The room was probably a bar in the late 1990s or a little later. The lobby hasn’t been touched since. The walls are covered with mirrors, some of them broken. They invited us to a fake leather sofa and encouraged us to fill in declarations on a peeling paint table. It wouldn’t be a problem, and I would even take it as an introduction to the game if all this weren’t covered in layers of dirt – from dust, years of smoking in the room (you know that sticky smell), and cobwebs. I already knew that the room was made with a minimal budget, and I sent a brief prayer if they didn’t try to clean the lobby, at least they did the room.
We started successfully and moved along the puzzles at a decent pace. At one time, I even found it interesting. Somewhere in the middle of the game, everything falls apart, and crazy puzzles and even crazier solutions appear, literally one after another. We stumble, we request hints, and all the time, we hear Windows sounds coming from somewhere outside the wall (obviously trying to moderate our game). I’m starting to get a little irritated; I sit on a chair and wait for the team to finish. At some point, the people who greeted us came in, and I realized that we were actually done, which made me burst into hysterical, prolonged, sincere laughter for at least 3 minutes. There is no music, no sign. There is nothing except “Welcome to the White Lodge” on the screen (and even now, I don’t know what the White Lodge is; it is obviously something fundamental and connected to the series).

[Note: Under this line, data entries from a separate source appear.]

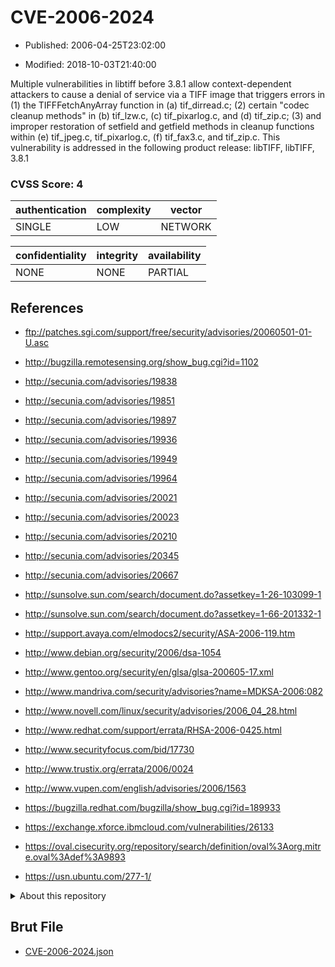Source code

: # CVE-2006-2024

- Published: 2006-04-25T23:02:00

- Modified: 2018-10-03T21:40:00

Multiple vulnerabilities in libtiff before 3.8.1 allow context-dependent attackers to cause a denial of service via a TIFF image that triggers errors in (1) the TIFFFetchAnyArray function in (a) tif_dirread.c; (2) certain "codec cleanup methods" in (b) tif_lzw.c, (c) tif_pixarlog.c, and (d) tif_zip.c; (3) and improper restoration of setfield and getfield methods in cleanup functions within (e) tif_jpeg.c, tif_pixarlog.c, (f) tif_fax3.c, and tif_zip.c. This vulnerability is addressed in the following product release:
libTIFF, libTIFF, 3.8.1

### CVSS Score: **4**

| authentication | complexity | vector |
| --- | --- | --- |
| SINGLE | LOW | NETWORK |

| confidentiality | integrity | availability |
| --- | --- | --- |
| NONE | NONE | PARTIAL |

## References

* ftp://patches.sgi.com/support/free/security/advisories/20060501-01-U.asc

* http://bugzilla.remotesensing.org/show_bug.cgi?id=1102

* http://secunia.com/advisories/19838

* http://secunia.com/advisories/19851

* http://secunia.com/advisories/19897

* http://secunia.com/advisories/19936

* http://secunia.com/advisories/19949

* http://secunia.com/advisories/19964

* http://secunia.com/advisories/20021

* http://secunia.com/advisories/20023

* http://secunia.com/advisories/20210

* http://secunia.com/advisories/20345

* http://secunia.com/advisories/20667

* http://sunsolve.sun.com/search/document.do?assetkey=1-26-103099-1

* http://sunsolve.sun.com/search/document.do?assetkey=1-66-201332-1

* http://support.avaya.com/elmodocs2/security/ASA-2006-119.htm

* http://www.debian.org/security/2006/dsa-1054

* http://www.gentoo.org/security/en/glsa/glsa-200605-17.xml

* http://www.mandriva.com/security/advisories?name=MDKSA-2006:082

* http://www.novell.com/linux/security/advisories/2006_04_28.html

* http://www.redhat.com/support/errata/RHSA-2006-0425.html

* http://www.securityfocus.com/bid/17730

* http://www.trustix.org/errata/2006/0024

* http://www.vupen.com/english/advisories/2006/1563

* https://bugzilla.redhat.com/bugzilla/show_bug.cgi?id=189933

* https://exchange.xforce.ibmcloud.com/vulnerabilities/26133

* https://oval.cisecurity.org/repository/search/definition/oval%3Aorg.mitre.oval%3Adef%3A9893

* https://usn.ubuntu.com/277-1/

<details>
<summary>About this repository</summary> 

  This repository is part of the project [Live Hack CVE](https://github.com/Live-Hack-CVE). Main website can be found [www.live-hack.org](https://www.live-hack.org) 
  
  Made by [Sn0wAlice](https://github.com/Sn0wAlice) for the people that care about security and need to have a feed of the latest CVEs. Hope you enjoy it, don't forget to star the repo and follow me on [Twitter](https://twitter.com/Sn0wAlice) and [Github](https://github.com/Sn0wAlice). And that is my [personnal website](https://www.alice-snow.me/)

  - [Home Page](https://github.com/Live-Hack-CVE)
  - [Framework](https://github.com/Live-Hack-CVE/cve-framework)
  - [CVE database](https://github.com/Live-Hack-CVE/full_database)
  - [Changelog](https://github.com/Live-Hack-CVE/Changelog)
</details>

## Brut File

* [CVE-2006-2024.json](https://raw.githubusercontent.com/Live-Hack-CVE/full_database/main/cves/2006/CVE-2006-2024.json)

I ask (since the last puzzle was pure nonsense) how we should associate Object A with Object B (for example a protractor with a bottle) and generally what should lead me to think that the puzzle is solved the way it did. the answer was, “Well, most people because there is NOTHING else to do, figure out that this is the only logical way, and this is the right action.” Well, thank you. I have to go now.
On the way out, I asked how many rooms they had played. One. That explains everything.
One last thing: If you think you’ve got a super business model but don’t have the money, don’t try to catch flies with vinegar or without honey. If you are in a hurry to make the big bucks, don’t have the time and desire to spend more than two months to launch the product, don’t know the competition, have no idea how the industry works and its rules, you don’t listen to advice (since I know they had some in the past, but the obvious solution was – there is no time for a change and it makes more sense to make money instead of fixing the gameplay and puzzles), please save us all the trouble and just don’t do it!
The Twin Lodges room no longer exists.